Teluk Kuantan, lintasmelayu.com – "Tanah dan sungai adalah titipan leluhur, bukan milik pribadi." Petuah Melayu ini digaungkan Gubernur Riau (Gubri) Abdul Wahid dalam apel gelar pasukan Operasi PETI (Penambangan Emas Tanpa Izin) 2025 di Teluk Kuantan, Kuantan Singingi, Kamis (31/7/2025). Ia menekankan bahwa penambangan ilegal bukan sekadar pelanggaran hukum, tetapi ancaman serius bagi lingkungan, sosial, dan ekonomi Riau.
Penambangan ilegal telah mencemari sungai-sungai yang dulunya sumber kehidupan dan menggunduli hutan-hutan yang asri. Maka dari itu, Wahid menegaskan penanganan PETI harus terstruktur dan terukur.

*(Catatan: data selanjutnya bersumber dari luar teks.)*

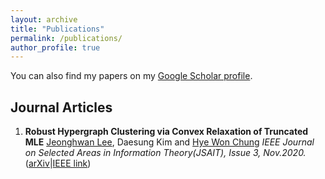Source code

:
 ```yaml
---
layout: archive
title: "Publications"
permalink: /publications/
author_profile: true
---
```


You can also find my papers on my <a href="https://scholar.google.com/citations?user=s9LzirIAAAAJ&hl=ko">Google Scholar profile</a>.

## Journal Articles

1. **Robust Hypergraph Clustering via Convex Relaxation of Truncated MLE** 
<ins>Jeonghwan Lee</ins>, Daesung Kim and [Hye Won Chung](https://iids.kaist.ac.kr)
*IEEE Journal on Selected Areas in Information Theory(JSAIT), Issue 3, Nov.2020.* ([arXiv](https://arxiv.org/abs/2003.10038)|[IEEE link](https://ieeexplore.ieee.org/document/9257068))


<!--
{% for post in site.publications reversed %}
  {% include archive-single.html %}
{% endfor %}
-->
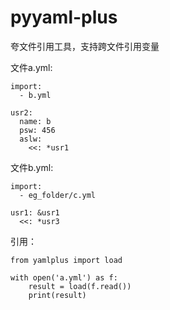 # pyyaml-plus

夸文件引用工具，支持跨文件引用变量

文件a.yml:
```
import:
  - b.yml

usr2:
  name: b
  psw: 456
  aslw:
    <<: *usr1
```
文件b.yml:

```
import:
  - eg_folder/c.yml

usr1: &usr1
  <<: *usr3
```

引用：

```
from yamlplus import load

with open('a.yml') as f:
    result = load(f.read())
    print(result)

```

"PETI telah menjadi ancaman serius terhadap lingkungan, terhadap tatanan sosial, dan terhadap masa depan ekonomi masyarakat Riau," kata Gubri Abdul Wahid.
"Tidak bisa lagi sporadis dan sementara. Kita butuh langkah yang sistematis, menyentuh akar persoalan dan memberikan solusi jangka panjang," ujarnya
Namun, ia juga menegaskan bahwa penegakan hukum saja tidak cukup. Pemerintah harus hadir dengan solusi ekonomi alternatif yang nyata dan berkelanjutan bagi masyarakat. Ini menunjukkan komitmen untuk menyeimbangkan penindakan dengan solusi bagi warga.
"Masyarakat harus diberikan pilihan yang lebih baik, yang legal, yang ramah lingkungan, dan yang dapat meningkatkan kesejahteraan," ujar Abdul Wahid.
Menurut Gubernur, kolaborasi adalah kunci utama penanganan PETI. Penanganan tidak bisa dilakukan oleh satu instansi saja. "Harus bergerak bersama. Harus membangun pembangunan berkolaborasi," katanya.
Wahid juga menyinggung pentingnya menjaga citra budaya Riau di mata dunia. "Wisata budaya yang luar biasa seperti pacu jalur dan ekowisata—maka kita tidak boleh membiarkan PETI merusak citra daerah ini sebagai negeri yang menjunjung tinggi adat dan budaya Melayu," tutupnya.